Stored items from a collection:

- - - -

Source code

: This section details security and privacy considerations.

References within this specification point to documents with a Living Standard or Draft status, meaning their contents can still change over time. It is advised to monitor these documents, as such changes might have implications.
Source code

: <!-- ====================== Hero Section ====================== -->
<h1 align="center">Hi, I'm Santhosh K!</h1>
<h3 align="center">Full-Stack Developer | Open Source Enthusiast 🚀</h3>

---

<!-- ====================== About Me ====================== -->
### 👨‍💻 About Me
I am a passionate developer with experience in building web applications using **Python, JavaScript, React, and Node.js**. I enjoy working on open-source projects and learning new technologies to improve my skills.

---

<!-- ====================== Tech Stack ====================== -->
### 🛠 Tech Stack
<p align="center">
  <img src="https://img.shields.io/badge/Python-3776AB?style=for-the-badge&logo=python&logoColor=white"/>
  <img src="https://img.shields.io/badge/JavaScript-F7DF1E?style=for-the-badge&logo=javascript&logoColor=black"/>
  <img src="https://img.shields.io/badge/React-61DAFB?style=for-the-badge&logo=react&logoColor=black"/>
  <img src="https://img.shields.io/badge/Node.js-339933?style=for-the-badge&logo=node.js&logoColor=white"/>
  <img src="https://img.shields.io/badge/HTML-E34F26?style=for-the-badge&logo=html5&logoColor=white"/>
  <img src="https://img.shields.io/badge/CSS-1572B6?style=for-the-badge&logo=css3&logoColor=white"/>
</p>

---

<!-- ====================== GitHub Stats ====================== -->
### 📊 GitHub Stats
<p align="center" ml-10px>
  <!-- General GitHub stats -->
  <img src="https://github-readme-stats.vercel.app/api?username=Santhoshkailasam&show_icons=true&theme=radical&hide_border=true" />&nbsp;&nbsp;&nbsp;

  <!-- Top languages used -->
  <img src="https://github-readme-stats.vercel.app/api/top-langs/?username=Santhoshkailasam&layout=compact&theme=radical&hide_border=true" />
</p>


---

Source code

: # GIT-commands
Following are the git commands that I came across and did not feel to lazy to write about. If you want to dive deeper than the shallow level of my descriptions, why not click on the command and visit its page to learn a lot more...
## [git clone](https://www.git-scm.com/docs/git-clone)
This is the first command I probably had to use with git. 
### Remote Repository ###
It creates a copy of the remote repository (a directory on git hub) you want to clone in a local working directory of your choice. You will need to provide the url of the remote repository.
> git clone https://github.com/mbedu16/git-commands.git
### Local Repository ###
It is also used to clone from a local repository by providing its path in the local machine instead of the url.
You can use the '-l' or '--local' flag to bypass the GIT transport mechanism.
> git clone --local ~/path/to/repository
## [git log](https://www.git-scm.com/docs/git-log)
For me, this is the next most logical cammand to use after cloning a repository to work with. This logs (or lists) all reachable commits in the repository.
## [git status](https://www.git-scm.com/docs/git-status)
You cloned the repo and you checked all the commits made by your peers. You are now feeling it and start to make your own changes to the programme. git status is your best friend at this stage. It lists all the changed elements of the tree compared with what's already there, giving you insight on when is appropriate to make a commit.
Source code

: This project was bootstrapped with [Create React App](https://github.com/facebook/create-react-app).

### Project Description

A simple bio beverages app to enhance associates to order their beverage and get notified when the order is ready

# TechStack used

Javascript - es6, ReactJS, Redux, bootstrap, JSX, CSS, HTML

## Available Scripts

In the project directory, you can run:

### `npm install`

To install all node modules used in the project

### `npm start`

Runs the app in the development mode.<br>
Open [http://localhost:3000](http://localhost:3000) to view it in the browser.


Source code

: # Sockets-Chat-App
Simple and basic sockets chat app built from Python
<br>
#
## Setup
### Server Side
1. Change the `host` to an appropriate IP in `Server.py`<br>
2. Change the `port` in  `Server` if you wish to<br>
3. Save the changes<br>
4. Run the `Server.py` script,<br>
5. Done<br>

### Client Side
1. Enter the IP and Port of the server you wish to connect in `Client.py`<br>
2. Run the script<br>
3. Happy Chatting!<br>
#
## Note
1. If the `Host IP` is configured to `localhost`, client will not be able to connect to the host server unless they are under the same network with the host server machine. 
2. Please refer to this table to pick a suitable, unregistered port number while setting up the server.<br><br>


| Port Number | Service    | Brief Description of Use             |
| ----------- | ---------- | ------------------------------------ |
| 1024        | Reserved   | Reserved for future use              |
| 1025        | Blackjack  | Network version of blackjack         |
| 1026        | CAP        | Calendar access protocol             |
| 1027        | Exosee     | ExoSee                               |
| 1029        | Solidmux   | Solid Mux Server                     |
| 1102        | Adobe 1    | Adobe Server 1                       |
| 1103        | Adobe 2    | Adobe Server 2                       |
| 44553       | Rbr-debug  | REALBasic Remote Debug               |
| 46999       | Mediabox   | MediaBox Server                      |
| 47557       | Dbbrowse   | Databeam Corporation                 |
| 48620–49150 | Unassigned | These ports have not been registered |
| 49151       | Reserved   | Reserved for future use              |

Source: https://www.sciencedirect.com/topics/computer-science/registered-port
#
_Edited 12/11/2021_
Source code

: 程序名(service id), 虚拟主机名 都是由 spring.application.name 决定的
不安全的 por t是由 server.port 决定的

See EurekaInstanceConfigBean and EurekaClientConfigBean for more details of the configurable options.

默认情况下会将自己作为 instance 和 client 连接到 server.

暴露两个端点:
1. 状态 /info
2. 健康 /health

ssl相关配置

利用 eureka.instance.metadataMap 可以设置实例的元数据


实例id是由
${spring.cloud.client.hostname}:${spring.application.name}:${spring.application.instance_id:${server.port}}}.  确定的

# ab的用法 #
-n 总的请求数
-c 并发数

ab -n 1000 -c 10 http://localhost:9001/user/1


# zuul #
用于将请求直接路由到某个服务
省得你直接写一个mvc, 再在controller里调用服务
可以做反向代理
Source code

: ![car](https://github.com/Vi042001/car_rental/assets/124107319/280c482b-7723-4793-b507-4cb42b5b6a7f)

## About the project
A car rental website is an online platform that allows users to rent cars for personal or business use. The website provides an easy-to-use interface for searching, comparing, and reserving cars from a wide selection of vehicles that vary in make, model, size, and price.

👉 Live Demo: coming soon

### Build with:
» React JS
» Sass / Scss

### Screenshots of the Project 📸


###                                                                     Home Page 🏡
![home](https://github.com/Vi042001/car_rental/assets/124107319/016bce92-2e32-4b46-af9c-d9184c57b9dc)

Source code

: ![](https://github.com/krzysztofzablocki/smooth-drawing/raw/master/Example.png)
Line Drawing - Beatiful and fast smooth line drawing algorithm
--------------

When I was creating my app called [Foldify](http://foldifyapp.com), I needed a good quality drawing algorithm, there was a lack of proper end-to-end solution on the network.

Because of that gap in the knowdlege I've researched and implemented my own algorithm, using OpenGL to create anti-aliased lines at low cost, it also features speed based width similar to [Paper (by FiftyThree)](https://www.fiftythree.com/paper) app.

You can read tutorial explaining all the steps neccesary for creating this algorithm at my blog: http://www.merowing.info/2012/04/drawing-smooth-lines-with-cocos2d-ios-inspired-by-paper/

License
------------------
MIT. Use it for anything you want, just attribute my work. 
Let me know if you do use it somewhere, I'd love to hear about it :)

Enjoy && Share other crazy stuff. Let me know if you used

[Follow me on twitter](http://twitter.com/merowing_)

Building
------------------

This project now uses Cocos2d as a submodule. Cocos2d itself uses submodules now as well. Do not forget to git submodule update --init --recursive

- - - -

Aim of the exercise:
From the records above, extract exactly and only the lines that begin at the line with "利用 eureka.instance.metadataMap 可以设置实例的元数据" and stop after the line with "用于将请求直接路由到某个服务".

Finished exercise:
利用 eureka.instance.metadataMap 可以设置实例的元数据


实例id是由
${spring.cloud.client.hostname}:${spring.application.name}:${spring.application.instance_id:${server.port}}}.  确定的

# ab的用法 #
-n 总的请求数
-c 并发数

ab -n 1000 -c 10 http://localhost:9001/user/1


# zuul #
用于将请求直接路由到某个服务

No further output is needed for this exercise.